G7 announces decision on China.
Foreign media reports that on June 17, leaders of the Group of Seven (G7) issued a statement saying they plan to significantly reduce their reliance on China's critical mineral supplies through cooperation with partner countries, aiming to lower dependence to below 60% by 2030 (within five years), and striving to reach 50% as soon as possible thereafter. This statement has also received support from partner country Australia.
The G7's collective effort to reduce dependence on China fully reveals the narrow-minded mentality and double standards of established Western industrial powers, whose decline has left them unable to accept losing their dominant position. For a long time, Western nations have held technological and supply chain hegemony, monopolizing global critical resources, frequently resorting to sanctions and tariff barriers to recklessly suppress emerging economies and arbitrarily restrict other countries' development, without regard for global industrial chain stability.

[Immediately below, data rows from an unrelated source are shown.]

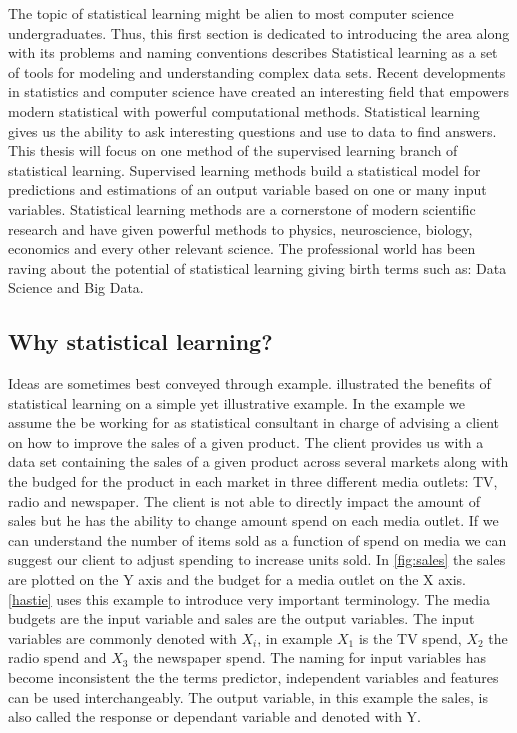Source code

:\documentclass{article}
\begin{document}
    The topic of statistical learning might be alien to most computer science undergraduates. Thus, this first section is dedicated to introducing the area along with its problems and naming conventions \cite{hastie} describes Statistical learning as a set of tools for modeling and understanding complex data sets. Recent developments in statistics and computer science have created an interesting field that empowers modern statistical  with powerful computational methods. Statistical learning gives us the ability to ask interesting questions and use to data to find answers. This thesis will focus on one method of the supervised learning branch of statistical learning. Supervised learning methods build a statistical model for predictions and estimations of an output variable based on one or many input variables. Statistical learning methods are a cornerstone of modern scientific research and have given powerful methods to physics, neuroscience, biology, economics and every other relevant science. The professional world has been raving about the potential of statistical learning giving birth terms such as: Data Science and Big Data.
    
        \subsection{Why statistical learning?}
    
    Ideas are sometimes best conveyed through example. \cite{hastie} illustrated the benefits of statistical learning on a simple yet illustrative example. In the example we assume the be working for as statistical consultant in charge of advising a client on how to improve the sales of a given product. The client provides us with a data set containing the sales of a given product across several markets along with the budged for the product in each market in three different media outlets: TV, radio and newspaper. The client is not able to directly impact the amount of sales but he has the ability to change amount spend on each media outlet. If we can understand the number of items sold as a function of spend on media we can suggest our client to adjust spending to increase units sold. In \ref{fig:sales} the sales are plotted on the Y axis and the budget for a media outlet on the X axis. \ref{hastie} uses this example to introduce very important terminology. The media budgets are the input variable and sales are the output variables. The input variables are commonly denoted with $X_i$, in example $X_1$ is the TV spend, $X_2$ the radio spend and $X_3$ the newspaper spend. The naming for input variables has become inconsistent the the terms predictor, independent variables and features can be used interchangeably. The output variable, in this example the sales, is also called the response or dependant variable and denoted with Y.
    
\end{document}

Now, with its complete industrial chain and refined technology, China firmly controls the processing authority over critical minerals, breaking the long-standing Western monopoly—prompting panic among Western countries.
Faced with the continuous erosion of their industrial advantages and lacking the ability to compete head-on, Western nations now cloak their move toward decoupling in the guise of "supply chain risk reduction." At its core, this reflects the decline of past hegemony, an inability to accept the rise of emerging nations, and a resort to political intervention to forcibly rewrite market laws. Artificial de-coupling that defies objective market trends not only goes against the global trend of industrial division of labor but also fails to undermine China's central position in the field of critical minerals—ultimately backfiring on their own industrial development.